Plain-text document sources
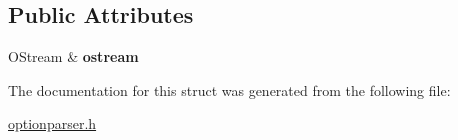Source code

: \subsection*{Public Attributes}
\begin{DoxyCompactItemize}
\item 
O\+Stream \& {\bfseries ostream}\hypertarget{structoption_1_1PrintUsageImplementation_1_1OStreamWriter_a9b808696e204a834acd4362c62b9f4c1}{}\label{structoption_1_1PrintUsageImplementation_1_1OStreamWriter_a9b808696e204a834acd4362c62b9f4c1}

\end{DoxyCompactItemize}


The documentation for this struct was generated from the following file\+:\begin{DoxyCompactItemize}
\item 
\hyperlink{optionparser_8h}{optionparser.\+h}\end{DoxyCompactItemize}
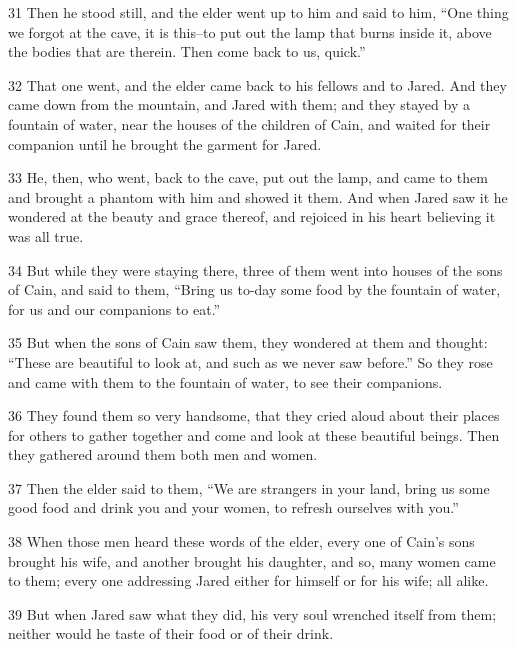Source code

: \par 31 Then he stood still, and the elder went up to him and said to him, “One thing we forgot at the cave, it is this--to put out the lamp that burns inside it, above the bodies that are therein. Then come back to us, quick.”

\par 32 That one went, and the elder came back to his fellows and to Jared. And they came down from the mountain, and Jared with them; and they stayed by a fountain of water, near the houses of the children of Cain, and waited for their companion until he brought the garment for Jared.

\par 33 He, then, who went, back to the cave, put out the lamp, and came to them and brought a phantom with him and showed it them. And when Jared saw it he wondered at the beauty and grace thereof, and rejoiced in his heart believing it was all true.

\par 34 But while they were staying there, three of them went into houses of the sons of Cain, and said to them, “Bring us to-day some food by the fountain of water, for us and our companions to eat.”

\par 35 But when the sons of Cain saw them, they wondered at them and thought: “These are beautiful to look at, and such as we never saw before.” So they rose and came with them to the fountain of water, to see their companions.

\par 36 They found them so very handsome, that they cried aloud about their places for others to gather together and come and look at these beautiful beings. Then they gathered around them both men and women.

\par 37 Then the elder said to them, “We are strangers in your land, bring us some good food and drink you and your women, to refresh ourselves with you.”

\par 38 When those men heard these words of the elder, every one of Cain's sons brought his wife, and another brought his daughter, and so, many women came to them; every one addressing Jared either for himself or for his wife; all alike.

\par 39 But when Jared saw what they did, his very soul wrenched itself from them; neither would he taste of their food or of their drink.

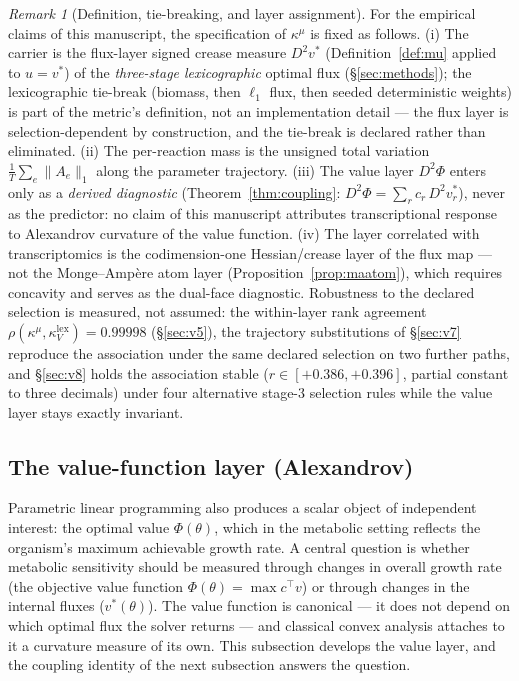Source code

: \documentclass[11pt,a4paper]{article}
\theoremstyle{plain}
\theoremstyle{definition}
\theoremstyle{remark}
\newtheorem{remark}[theorem]{Remark}
\newcommand{\kk}{\kappa_{\!V}}
\newcommand{\kmu}{\kappa^{\mu}}
\begin{document}
\begin{remark}[Definition, tie-breaking, and layer assignment]
\label{rem:lock}
For the empirical claims of this manuscript, the specification of
$\kmu$ is fixed as follows. (i) The carrier is the flux-layer signed crease measure
$D^2 v^*$ (Definition~\ref{def:mu} applied to $u = v^*$) of the
\emph{three-stage lexicographic} optimal flux (\S\ref{sec:methods});
the lexicographic tie-break (biomass, then $\ell_1$ flux, then seeded
deterministic weights) is part of the metric's definition, not an
implementation detail --- the flux layer is selection-dependent by
construction, and the tie-break is declared rather than eliminated.
(ii) The per-reaction mass is the unsigned total variation
$\frac{1}{T}\sum_e \|A_e\|_1$ along the parameter trajectory.
(iii) The value layer $D^2\Phi$ enters only as a \emph{derived
diagnostic} (Theorem~\ref{thm:coupling}:
$D^2\Phi = \sum_r c_r\, D^2 v^*_r$), never as the predictor: no claim
of this manuscript attributes transcriptional response to Alexandrov
curvature of the value function. (iv) The layer correlated with
transcriptomics is the codimension-one Hessian/crease layer of the
flux map --- not the Monge--Amp\`ere atom layer
(Proposition~\ref{prop:maatom}), which requires concavity and serves
as the dual-face diagnostic. Robustness to the declared selection is
measured, not assumed: the within-layer rank agreement
$\rho(\kmu, \kk^{\mathrm{lex}}) = 0.99998$ (\S\ref{sec:v5}), the trajectory substitutions of \S\ref{sec:v7} reproduce the association under the same declared selection on two further paths, and \S\ref{sec:v8} holds the
association stable ($r \in [+0.386, +0.396]$, partial constant to
three decimals) under four alternative stage-3 selection rules while
the value layer stays exactly invariant.
\end{remark}

\subsection{The value-function layer (Alexandrov)}

Parametric linear programming also produces a scalar object of
independent interest: the optimal value $\Phi(\theta)$, which in the
metabolic setting reflects the organism's maximum achievable growth
rate. A central question is whether metabolic sensitivity should be
measured through changes in overall growth rate (the objective value
function $\Phi(\theta) = \max c^\top v$) or through changes in the
internal fluxes ($v^*(\theta)$). The value function is canonical ---
it does not depend on which optimal flux the solver returns --- and
classical convex analysis attaches to it a curvature measure of its
own. This subsection develops the value layer, and the coupling
identity of the next subsection answers the question.
\end{document}
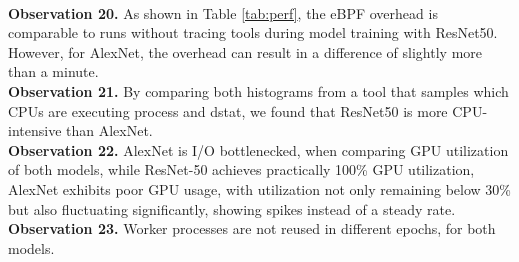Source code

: \documentclass[conference]{IEEEtran}
\begin{document}
\\
\textbf{Observation 20.} As shown in Table \ref{tab:perf}, the eBPF overhead is comparable to runs without tracing tools during model training with ResNet50. However, for AlexNet, the overhead can result in a difference of slightly more than a minute.
\\
\textbf{Observation 21.} By comparing both histograms from a tool that samples which CPUs are executing process and dstat, we found that ResNet50 is more CPU-intensive than AlexNet.
\\
\textbf{Observation 22.} AlexNet is I/O bottlenecked, when comparing GPU utilization of both models, while ResNet-50 achieves practically 100\% GPU utilization, AlexNet exhibits poor GPU usage, with utilization not only remaining below 30\% but also fluctuating significantly, showing spikes instead of a steady rate. 
\\
\textbf{Observation 23.} Worker processes are not reused in different epochs, for both models.


\end{document}
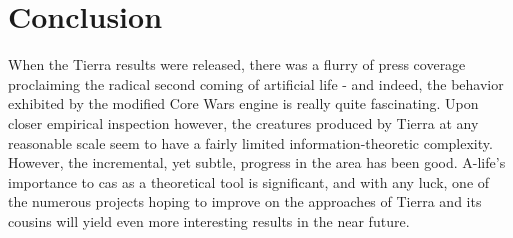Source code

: \documentclass[11pt, twocolumn]{article}
\begin{document}
\section{Conclusion}
When the Tierra results were released, there was a flurry of press coverage proclaiming the radical second coming of artificial life - and indeed, the behavior exhibited by the modified Core Wars engine is really quite fascinating. Upon closer empirical inspection however, the creatures produced by Tierra at any reasonable scale seem to have a fairly limited information-theoretic complexity. However, the incremental, yet subtle, progress in the area has been good. A-life's importance to cas as a theoretical tool is significant, and with any luck, one of the numerous projects hoping to improve on the approaches of Tierra and its cousins will yield even more interesting results in the near future.

\pagebreak

\end{document}
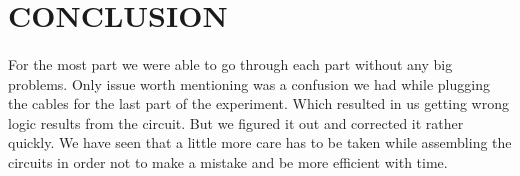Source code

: \documentclass[pdftex,12pt,a4paper]{article}
\begin{document}
\section{CONCLUSION}
\begin{flushleft}
\paragraph{}For the most part we were able to go through each part without any big problems. Only issue worth mentioning was a confusion we had while plugging the cables for the last part of the experiment. Which resulted in us getting wrong logic results from the circuit. But we figured it out and corrected it rather quickly. We have seen that a little more care has to be taken while assembling the circuits in order not to make a mistake and be more efficient with time.
\end{flushleft}

\nocite{overleaf}
\nocite{reportGuide}

\newpage





\end{document}
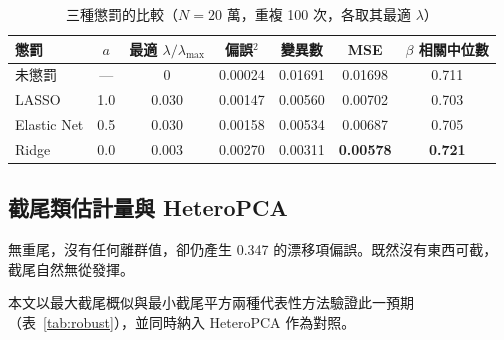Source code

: \documentclass[UTF8, fontset=macnew, a4paper, 12pt]{ctexart}
\begin{document}
\begin{table}[H]
\centering
\caption{三種懲罰的比較（$N=20$ 萬，重複 100 次，各取其最適 $\lambda$）}
\small
\begin{tabular}{lcccccc}
\toprule
懲罰 & $a$ & 最適 $\lambda/\lambda_{\max}$ & 偏誤$^2$ & 變異數 & MSE & $\beta$ 相關中位數\\
\midrule
未懲罰 & --- & 0 & 0.00024 & 0.01691 & 0.01698 & 0.711\\
LASSO & 1.0 & 0.030 & 0.00147 & 0.00560 & 0.00702 & 0.703\\
Elastic Net & 0.5 & 0.030 & 0.00158 & 0.00534 & 0.00687 & 0.705\\
Ridge & 0.0 & 0.003 & 0.00270 & 0.00311 & \textbf{0.00578} & \textbf{0.721}\\
\bottomrule
\end{tabular}
\label{tab:pen}
\end{table}

\subsection{截尾類估計量與 HeteroPCA}

無重尾，沒有任何離群值，卻仍產生 0.347 的漂移項偏誤。既然沒有東西可截，
截尾自然無從發揮。

本文以最大截尾概似與最小截尾平方兩種代表性方法驗證此一預期
（表~\ref{tab:robust}），並同時納入 HeteroPCA 作為對照。
\end{document}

TASK TO COMPLETE
Set down each record above exactly as it stands and leave out all pictures.

TASK RESULT
Source code

: \subsection*{Public Attributes}
\begin{DoxyCompactItemize}
\item 
O\+Stream \& {\bfseries ostream}\hypertarget{structoption_1_1PrintUsageImplementation_1_1OStreamWriter_a9b808696e204a834acd4362c62b9f4c1}{}\label{structoption_1_1PrintUsageImplementation_1_1OStreamWriter_a9b808696e204a834acd4362c62b9f4c1}

\end{DoxyCompactItemize}


The documentation for this struct was generated from the following file\+:\begin{DoxyCompactItemize}
\item 
\hyperlink{optionparser_8h}{optionparser.\+h}\end{DoxyCompactItemize}
Source code

: \par 31 Then he stood still, and the elder went up to him and said to him, “One thing we forgot at the cave, it is this--to put out the lamp that burns inside it, above the bodies that are therein. Then come back to us, quick.”

\par 32 That one went, and the elder came back to his fellows and to Jared. And they came down from the mountain, and Jared with them; and they stayed by a fountain of water, near the houses of the children of Cain, and waited for their companion until he brought the garment for Jared.

\par 33 He, then, who went, back to the cave, put out the lamp, and came to them and brought a phantom with him and showed it them. And when Jared saw it he wondered at the beauty and grace thereof, and rejoiced in his heart believing it was all true.

\par 34 But while they were staying there, three of them went into houses of the sons of Cain, and said to them, “Bring us to-day some food by the fountain of water, for us and our companions to eat.”

\par 35 But when the sons of Cain saw them, they wondered at them and thought: “These are beautiful to look at, and such as we never saw before.” So they rose and came with them to the fountain of water, to see their companions.

\par 36 They found them so very handsome, that they cried aloud about their places for others to gather together and come and look at these beautiful beings. Then they gathered around them both men and women.

\par 37 Then the elder said to them, “We are strangers in your land, bring us some good food and drink you and your women, to refresh ourselves with you.”

\par 38 When those men heard these words of the elder, every one of Cain's sons brought his wife, and another brought his daughter, and so, many women came to them; every one addressing Jared either for himself or for his wife; all alike.

\par 39 But when Jared saw what they did, his very soul wrenched itself from them; neither would he taste of their food or of their drink.

Source code

: \documentclass[11pt,a4paper]{article}
\theoremstyle{plain}
\theoremstyle{definition}
\theoremstyle{remark}
\newtheorem{remark}[theorem]{Remark}
\newcommand{\kk}{\kappa_{\!V}}
\newcommand{\kmu}{\kappa^{\mu}}
\begin{document}
\begin{remark}[Definition, tie-breaking, and layer assignment]
\label{rem:lock}
For the empirical claims of this manuscript, the specification of
$\kmu$ is fixed as follows. (i) The carrier is the flux-layer signed crease measure
$D^2 v^*$ (Definition~\ref{def:mu} applied to $u = v^*$) of the
\emph{three-stage lexicographic} optimal flux (\S\ref{sec:methods});
the lexicographic tie-break (biomass, then $\ell_1$ flux, then seeded
deterministic weights) is part of the metric's definition, not an
implementation detail --- the flux layer is selection-dependent by
construction, and the tie-break is declared rather than eliminated.
(ii) The per-reaction mass is the unsigned total variation
$\frac{1}{T}\sum_e \|A_e\|_1$ along the parameter trajectory.
(iii) The value layer $D^2\Phi$ enters only as a \emph{derived
diagnostic} (Theorem~\ref{thm:coupling}:
$D^2\Phi = \sum_r c_r\, D^2 v^*_r$), never as the predictor: no claim
of this manuscript attributes transcriptional response to Alexandrov
curvature of the value function. (iv) The layer correlated with
transcriptomics is the codimension-one Hessian/crease layer of the
flux map --- not the Monge--Amp\`ere atom layer
(Proposition~\ref{prop:maatom}), which requires concavity and serves
as the dual-face diagnostic. Robustness to the declared selection is
measured, not assumed: the within-layer rank agreement
$\rho(\kmu, \kk^{\mathrm{lex}}) = 0.99998$ (\S\ref{sec:v5}), the trajectory substitutions of \S\ref{sec:v7} reproduce the association under the same declared selection on two further paths, and \S\ref{sec:v8} holds the
association stable ($r \in [+0.386, +0.396]$, partial constant to
three decimals) under four alternative stage-3 selection rules while
the value layer stays exactly invariant.
\end{remark}

\subsection{The value-function layer (Alexandrov)}

Parametric linear programming also produces a scalar object of
independent interest: the optimal value $\Phi(\theta)$, which in the
metabolic setting reflects the organism's maximum achievable growth
rate. A central question is whether metabolic sensitivity should be
measured through changes in overall growth rate (the objective value
function $\Phi(\theta) = \max c^\top v$) or through changes in the
internal fluxes ($v^*(\theta)$). The value function is canonical ---
it does not depend on which optimal flux the solver returns --- and
classical convex analysis attaches to it a curvature measure of its
own. This subsection develops the value layer, and the coupling
identity of the next subsection answers the question.
\end{document}
Source code

: \documentclass[conference]{IEEEtran}
\begin{document}
\\
\textbf{Observation 20.} As shown in Table \ref{tab:perf}, the eBPF overhead is comparable to runs without tracing tools during model training with ResNet50. However, for AlexNet, the overhead can result in a difference of slightly more than a minute.
\\
\textbf{Observation 21.} By comparing both histograms from a tool that samples which CPUs are executing process and dstat, we found that ResNet50 is more CPU-intensive than AlexNet.
\\
\textbf{Observation 22.} AlexNet is I/O bottlenecked, when comparing GPU utilization of both models, while ResNet-50 achieves practically 100\% GPU utilization, AlexNet exhibits poor GPU usage, with utilization not only remaining below 30\% but also fluctuating significantly, showing spikes instead of a steady rate. 
\\
\textbf{Observation 23.} Worker processes are not reused in different epochs, for both models.


\end{document}
Source code

: \documentclass[11pt, twocolumn]{article}
\begin{document}
\section{Conclusion}
When the Tierra results were released, there was a flurry of press coverage proclaiming the radical second coming of artificial life - and indeed, the behavior exhibited by the modified Core Wars engine is really quite fascinating. Upon closer empirical inspection however, the creatures produced by Tierra at any reasonable scale seem to have a fairly limited information-theoretic complexity. However, the incremental, yet subtle, progress in the area has been good. A-life's importance to cas as a theoretical tool is significant, and with any luck, one of the numerous projects hoping to improve on the approaches of Tierra and its cousins will yield even more interesting results in the near future.

\pagebreak

\end{document}
Source code

: \documentclass[pdftex,12pt,a4paper]{article}
\begin{document}
\section{CONCLUSION}
\begin{flushleft}
\paragraph{}For the most part we were able to go through each part without any big problems. Only issue worth mentioning was a confusion we had while plugging the cables for the last part of the experiment. Which resulted in us getting wrong logic results from the circuit. But we figured it out and corrected it rather quickly. We have seen that a little more care has to be taken while assembling the circuits in order not to make a mistake and be more efficient with time.
\end{flushleft}

\nocite{overleaf}
\nocite{reportGuide}

\newpage





\end{document}
Source code

: \documentclass[UTF8, fontset=macnew, a4paper, 12pt]{ctexart}
\begin{document}
\begin{table}[H]
\centering
\caption{三種懲罰的比較（$N=20$ 萬，重複 100 次，各取其最適 $\lambda$）}
\small
\begin{tabular}{lcccccc}
\toprule
懲罰 & $a$ & 最適 $\lambda/\lambda_{\max}$ & 偏誤$^2$ & 變異數 & MSE & $\beta$ 相關中位數\\
\midrule
未懲罰 & --- & 0 & 0.00024 & 0.01691 & 0.01698 & 0.711\\
LASSO & 1.0 & 0.030 & 0.00147 & 0.00560 & 0.00702 & 0.703\\
Elastic Net & 0.5 & 0.030 & 0.00158 & 0.00534 & 0.00687 & 0.705\\
Ridge & 0.0 & 0.003 & 0.00270 & 0.00311 & \textbf{0.00578} & \textbf{0.721}\\
\bottomrule
\end{tabular}
\label{tab:pen}
\end{table}

\subsection{截尾類估計量與 HeteroPCA}

無重尾，沒有任何離群值，卻仍產生 0.347 的漂移項偏誤。既然沒有東西可截，
截尾自然無從發揮。

本文以最大截尾概似與最小截尾平方兩種代表性方法驗證此一預期
（表~\ref{tab:robust}），並同時納入 HeteroPCA 作為對照。
\end{document}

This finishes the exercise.